Because of those habits, I sometimes wonder if teams don’t end up outsmarting themselves in workouts by overvaluing them — especially relative to the massive store of information they can build up by watching players in more realistic game situations.

So when it gets back to Durant, his “workout” measurements in Orlando don’t bother me. Instead, there’s one measurement from Orlando that does stand out and will directly impact his future NBA success: 7-feet, 4 inches. That’s Durant’s wingspan from fingertip to fingertip, and it’s easily the longest of any player in the draft. That, in turn, explains why he couldn’t succeed at the bench press — he had to push the bar a mile.

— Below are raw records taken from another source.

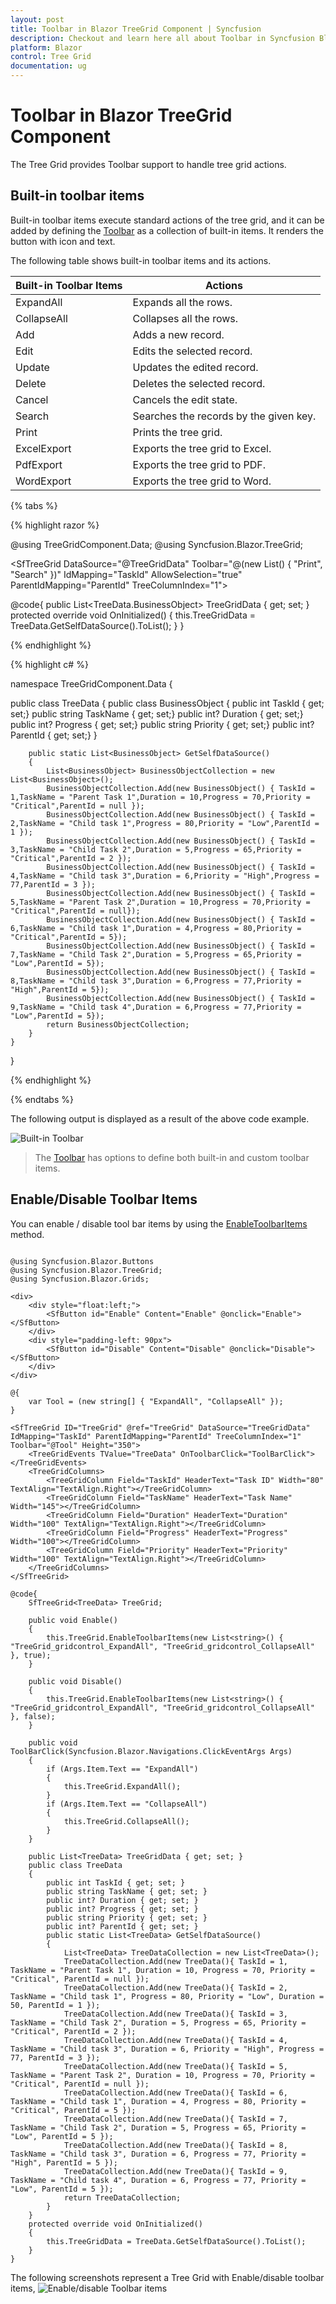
 ```yaml
---
layout: post
title: Toolbar in Blazor TreeGrid Component | Syncfusion
description: Checkout and learn here all about Toolbar in Syncfusion Blazor TreeGrid component and much more details.
platform: Blazor
control: Tree Grid
documentation: ug
---
```


# Toolbar in Blazor TreeGrid Component

The Tree Grid provides Toolbar support to handle tree grid actions.

## Built-in toolbar items

Built-in toolbar items execute standard actions of the tree grid, and it can be added by defining the [Toolbar](https://help.syncfusion.com/cr/blazor/Syncfusion.Blazor~Syncfusion.Blazor.TreeGrid.SfTreeGrid~Toolbar.html) as a collection of built-in items. It renders the button with icon and text.

The following table shows built-in toolbar items and its actions.

| Built-in Toolbar Items | Actions |
|------------------------|---------|
| ExpandAll | Expands all the rows.|
| CollapseAll | Collapses all the rows.|
| Add | Adds a new record.|
| Edit | Edits the selected record.|
| Update | Updates the edited record.|
| Delete | Deletes the selected record.|
| Cancel | Cancels the edit state.|
| Search | Searches the records by the given key.|
| Print | Prints the tree grid.|
| ExcelExport | Exports the tree grid to Excel.|
| PdfExport | Exports the tree grid to PDF.|
| WordExport | Exports the tree grid to Word.|

{% tabs %}

{% highlight razor %}

@using TreeGridComponent.Data;
@using Syncfusion.Blazor.TreeGrid;

<SfTreeGrid DataSource="@TreeGridData" Toolbar="@(new List<string>() { "Print", "Search" })" IdMapping="TaskId" AllowSelection="true" ParentIdMapping="ParentId" TreeColumnIndex="1">
    <TreeGridColumns>
        <TreeGridColumn Field="TaskId" HeaderText="Task ID" Width="80" TextAlign="Syncfusion.Blazor.Grids.TextAlign.Right"></TreeGridColumn>
        <TreeGridColumn Field="TaskName" HeaderText="Task Name" Width="160"></TreeGridColumn>
        <TreeGridColumn Field="Duration" HeaderText="Duration" Width="100" TextAlign="Syncfusion.Blazor.Grids.TextAlign.Right"></TreeGridColumn>
        <TreeGridColumn Field="Progress" HeaderText="Progress" Width="100" TextAlign="Syncfusion.Blazor.Grids.TextAlign.Right"></TreeGridColumn>
        <TreeGridColumn Field="Priority" HeaderText="Priority" Width="80"></TreeGridColumn>
    </TreeGridColumns>
</SfTreeGrid>

@code{
    public List<TreeData.BusinessObject> TreeGridData { get; set; }
    protected override void OnInitialized()
    {
        this.TreeGridData = TreeData.GetSelfDataSource().ToList();
    }
}

{% endhighlight %}

{% highlight c# %}

namespace TreeGridComponent.Data {

public class TreeData
    {
        public class BusinessObject
        {
            public int TaskId { get; set;}
            public string TaskName { get; set;}
            public int? Duration { get; set;}
            public int? Progress { get; set;}
            public string Priority { get; set;}
            public int? ParentId { get; set;}
        }

        public static List<BusinessObject> GetSelfDataSource()
        {
            List<BusinessObject> BusinessObjectCollection = new List<BusinessObject>();
            BusinessObjectCollection.Add(new BusinessObject() { TaskId = 1,TaskName = "Parent Task 1",Duration = 10,Progress = 70,Priority = "Critical",ParentId = null });
            BusinessObjectCollection.Add(new BusinessObject() { TaskId = 2,TaskName = "Child task 1",Progress = 80,Priority = "Low",ParentId = 1 });
            BusinessObjectCollection.Add(new BusinessObject() { TaskId = 3,TaskName = "Child Task 2",Duration = 5,Progress = 65,Priority = "Critical",ParentId = 2 });
            BusinessObjectCollection.Add(new BusinessObject() { TaskId = 4,TaskName = "Child task 3",Duration = 6,Priority = "High",Progress = 77,ParentId = 3 });
            BusinessObjectCollection.Add(new BusinessObject() { TaskId = 5,TaskName = "Parent Task 2",Duration = 10,Progress = 70,Priority = "Critical",ParentId = null});
            BusinessObjectCollection.Add(new BusinessObject() { TaskId = 6,TaskName = "Child task 1",Duration = 4,Progress = 80,Priority = "Critical",ParentId = 5});
            BusinessObjectCollection.Add(new BusinessObject() { TaskId = 7,TaskName = "Child Task 2",Duration = 5,Progress = 65,Priority = "Low",ParentId = 5});
            BusinessObjectCollection.Add(new BusinessObject() { TaskId = 8,TaskName = "Child task 3",Duration = 6,Progress = 77,Priority = "High",ParentId = 5});
            BusinessObjectCollection.Add(new BusinessObject() { TaskId = 9,TaskName = "Child task 4",Duration = 6,Progress = 77,Priority = "Low",ParentId = 5});
            return BusinessObjectCollection;
        }
    }
}

{% endhighlight %}

{% endtabs %}

The following output is displayed as a result of the above code example.

![Built-in Toolbar](images/inbuilt.png)

> The [Toolbar](https://help.syncfusion.com/cr/blazor/Syncfusion.Blazor~Syncfusion.Blazor.TreeGrid.SfTreeGrid~Toolbar.html) has options to define both built-in and custom toolbar items.

## Enable/Disable Toolbar Items

You can enable / disable tool bar items by using the [EnableToolbarItems](https://help.syncfusion.com/cr/blazor/Syncfusion.Blazor~Syncfusion.Blazor.TreeGrid.SfTreeGrid%601~EnableToolbarItems.html) method.

```cshtml

@using Syncfusion.Blazor.Buttons
@using Syncfusion.Blazor.TreeGrid;
@using Syncfusion.Blazor.Grids;

<div>
    <div style="float:left;">
        <SfButton id="Enable" Content="Enable" @onclick="Enable"></SfButton>
    </div>
    <div style="padding-left: 90px">
        <SfButton id="Disable" Content="Disable" @onclick="Disable"></SfButton>
    </div>
</div>

@{
    var Tool = (new string[] { "ExpandAll", "CollapseAll" });
}

<SfTreeGrid ID="TreeGrid" @ref="TreeGrid" DataSource="TreeGridData" IdMapping="TaskId" ParentIdMapping="ParentId" TreeColumnIndex="1" Toolbar="@Tool" Height="350">
    <TreeGridEvents TValue="TreeData" OnToolbarClick="ToolBarClick"></TreeGridEvents>
    <TreeGridColumns>
        <TreeGridColumn Field="TaskId" HeaderText="Task ID" Width="80" TextAlign="TextAlign.Right"></TreeGridColumn>
        <TreeGridColumn Field="TaskName" HeaderText="Task Name" Width="145"></TreeGridColumn>
        <TreeGridColumn Field="Duration" HeaderText="Duration" Width="100" TextAlign="TextAlign.Right"></TreeGridColumn>
        <TreeGridColumn Field="Progress" HeaderText="Progress" Width="100"></TreeGridColumn>
        <TreeGridColumn Field="Priority" HeaderText="Priority" Width="100" TextAlign="TextAlign.Right"></TreeGridColumn>
    </TreeGridColumns>
</SfTreeGrid>

@code{
    SfTreeGrid<TreeData> TreeGrid;

    public void Enable()
    {
        this.TreeGrid.EnableToolbarItems(new List<string>() { "TreeGrid_gridcontrol_ExpandAll", "TreeGrid_gridcontrol_CollapseAll" }, true);
    }

    public void Disable()
    {
        this.TreeGrid.EnableToolbarItems(new List<string>() { "TreeGrid_gridcontrol_ExpandAll", "TreeGrid_gridcontrol_CollapseAll" }, false);
    }

    public void ToolBarClick(Syncfusion.Blazor.Navigations.ClickEventArgs Args)
    {
        if (Args.Item.Text == "ExpandAll")
        {
            this.TreeGrid.ExpandAll();
        }
        if (Args.Item.Text == "CollapseAll")
        {
            this.TreeGrid.CollapseAll();
        }
    }

    public List<TreeData> TreeGridData { get; set; }
    public class TreeData
    {
        public int TaskId { get; set; }
        public string TaskName { get; set; }
        public int? Duration { get; set; }
        public int? Progress { get; set; }
        public string Priority { get; set; }
        public int? ParentId { get; set; }
        public static List<TreeData> GetSelfDataSource()
        {
            List<TreeData> TreeDataCollection = new List<TreeData>();
            TreeDataCollection.Add(new TreeData(){ TaskId = 1, TaskName = "Parent Task 1", Duration = 10, Progress = 70, Priority = "Critical", ParentId = null });
            TreeDataCollection.Add(new TreeData(){ TaskId = 2, TaskName = "Child task 1", Progress = 80, Priority = "Low", Duration = 50, ParentId = 1 });
            TreeDataCollection.Add(new TreeData(){ TaskId = 3, TaskName = "Child Task 2", Duration = 5, Progress = 65, Priority = "Critical", ParentId = 2 });
            TreeDataCollection.Add(new TreeData(){ TaskId = 4, TaskName = "Child task 3", Duration = 6, Priority = "High", Progress = 77, ParentId = 3 });
            TreeDataCollection.Add(new TreeData(){ TaskId = 5, TaskName = "Parent Task 2", Duration = 10, Progress = 70, Priority = "Critical", ParentId = null });
            TreeDataCollection.Add(new TreeData(){ TaskId = 6, TaskName = "Child task 1", Duration = 4, Progress = 80, Priority = "Critical", ParentId = 5 });
            TreeDataCollection.Add(new TreeData(){ TaskId = 7, TaskName = "Child Task 2", Duration = 5, Progress = 65, Priority = "Low", ParentId = 5 });
            TreeDataCollection.Add(new TreeData(){ TaskId = 8, TaskName = "Child task 3", Duration = 6, Progress = 77, Priority = "High", ParentId = 5 });
            TreeDataCollection.Add(new TreeData(){ TaskId = 9, TaskName = "Child task 4", Duration = 6, Progress = 77, Priority = "Low", ParentId = 5 });
            return TreeDataCollection;
        }
    }
    protected override void OnInitialized()
    {
        this.TreeGridData = TreeData.GetSelfDataSource().ToList();
    }
}

```

The following screenshots represent a Tree Grid with Enable/disable toolbar items,
![Enable/disable Toolbar items](images/enabledisable.gif)

<!--
Custom toolbar items

Custom toolbar items can be added by defining the [`Toolbar`](https://help.syncfusion.com/cr/blazor/Syncfusion.Blazor~Syncfusion.Blazor.TreeGrid.SfTreeGrid~Toolbar.html) as a collection of
**ItemModels**.
Actions for this customized toolbar items are defined in the [`ToolbarClick`](https://help.syncfusion.com/cr/blazor/Syncfusion.Blazor~Syncfusion.Blazor.TreeGrid.SfTreeGrid~ToolbarClick.html) event.

By default, Custom toolbar items are in position **Left**. You can change the position by using the **Align** property. In the below sample, we have applied position **Right** for the **Quick Filter** toolbar item.

> The [`Toolbar`](https://help.syncfusion.com/cr/blazor/Syncfusion.Blazor~Syncfusion.Blazor.TreeGrid.SfTreeGrid~Toolbar.html) has options to define both built-in and custom toolbar items.
> If a toolbar item does not match the built-in items, it will be treated as a custom toolbar item.

 Built-in and custom items in toolbar

Tree Grid have an option to use both built-in and custom toolbar items at same time.

In the below example, **ExpandAll**, **CollapseAll** are built-in toolbar items and **Click** is custom toolbar item.

Enable/disable toolbar items

You can enable/disable toolbar items by using the **enableItems** method.

-->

Unlike the bench press, wingspan is a far more relevant indicator of a player’s basketball potential, which is why the Blazers and Sonics should feel free to ignore Durant’s last-place finish in Orlando. Accumulating this information on players isn’t necessarily a bad thing, but like all data it needs to be interpreted properly. In this case, the correct interpretation is that until or unless Durant needs to bench press a basketball, his road to stardom should be unaffected by the results in Orlando.